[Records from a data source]

↓↓↓

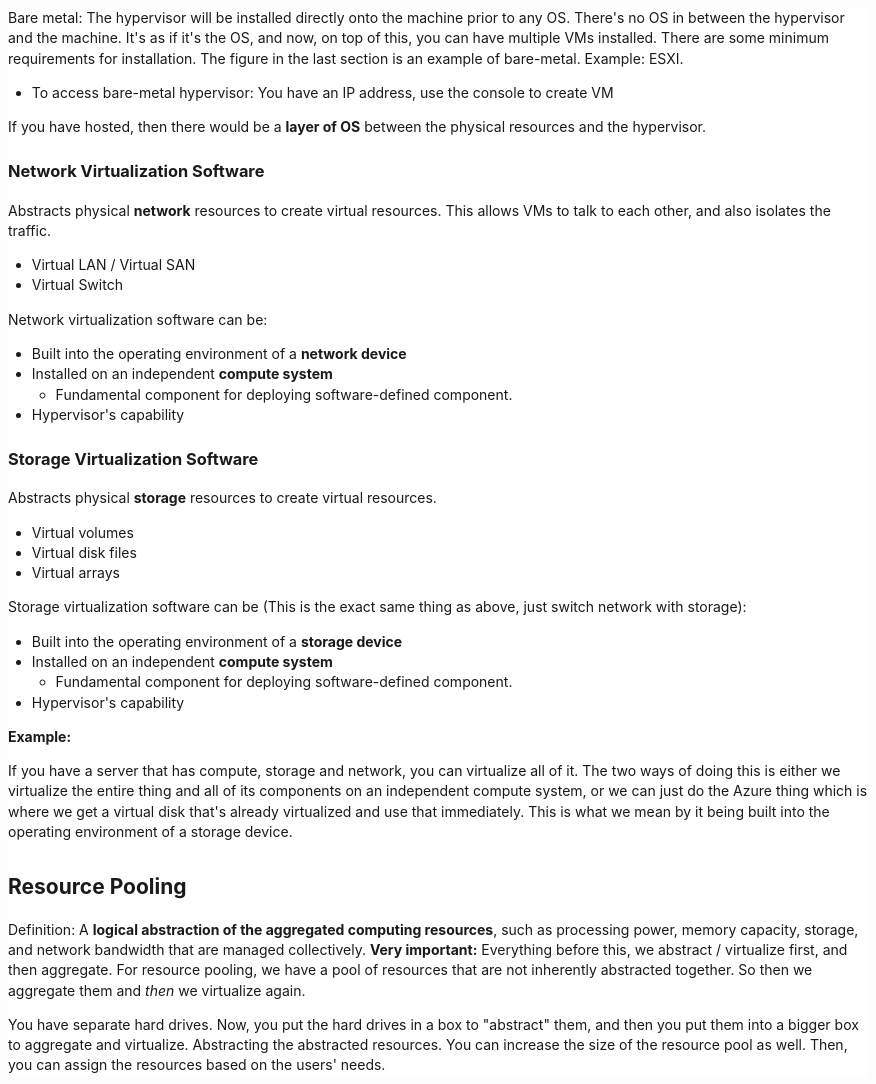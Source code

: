 Bare metal: The hypervisor will be installed directly onto the machine prior to any OS. There's no OS in between the hypervisor and the machine. It's as if it's the OS, and now, on top of this, you can have multiple VMs installed. There are some minimum requirements for installation. The figure in the last section is an example of bare-metal. Example: ESXI. 
- To access bare-metal hypervisor: You have an IP address, use the console to create VM

If you have hosted, then there would be a **layer of OS** between the physical resources and the hypervisor. 


### Network Virtualization Software
Abstracts physical **network** resources to create virtual resources. This allows VMs to talk to each other, and also isolates the traffic. 
- Virtual LAN / Virtual SAN
- Virtual Switch

Network virtualization software can be: 
- Built into the operating environment of a **network device**
- Installed on an independent **compute system**
    - Fundamental component for deploying software-defined component.
- Hypervisor's capability


### Storage Virtualization Software
Abstracts physical **storage** resources to create virtual resources. 
- Virtual volumes
- Virtual disk files
- Virtual arrays


Storage virtualization software can be (This is the exact same thing as above, just switch network with storage): 
- Built into the operating environment of a **storage device**
- Installed on an independent **compute system**
    - Fundamental component for deploying software-defined component.
- Hypervisor's capability

**Example:**

If you have a server that has compute, storage and network, you can virtualize all of it. The two ways of doing this is either we virtualize the entire thing and all of its components on an independent compute system, or we can just do the Azure thing which is where we get a virtual disk that's already virtualized and use that immediately. This is what we mean by it being built into the operating environment of a storage device. 


## Resource Pooling
Definition: A **logical abstraction of the aggregated computing resources**, such as  processing power, memory capacity, storage, and network bandwidth that are managed collectively. **Very important:** Everything before this, we abstract / virtualize first, and then aggregate. For resource pooling, we have a pool of resources that are not inherently abstracted together. So then we aggregate them and _then_ we virtualize again. 

You have separate hard drives. Now, you put the hard drives in a box to "abstract" them, and then you put them into a bigger box to aggregate and virtualize. Abstracting the abstracted resources. You can increase the size of the resource pool as well. Then, you can assign the resources based on the users' needs.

↑↑↑

» PROMPT
Could you reproduce, exactly, every line above from the line with "### Network Virtualization Software" to the line with "Storage virtualization software can", and no other line? Both ends count.

» ANSWER BELOW
### Network Virtualization Software
Abstracts physical **network** resources to create virtual resources. This allows VMs to talk to each other, and also isolates the traffic. 
- Virtual LAN / Virtual SAN
- Virtual Switch

Network virtualization software can be: 
- Built into the operating environment of a **network device**
- Installed on an independent **compute system**
    - Fundamental component for deploying software-defined component.
- Hypervisor's capability


### Storage Virtualization Software
Abstracts physical **storage** resources to create virtual resources. 
- Virtual volumes
- Virtual disk files
- Virtual arrays


Storage virtualization software can be (This is the exact same thing as above, just switch network with storage): 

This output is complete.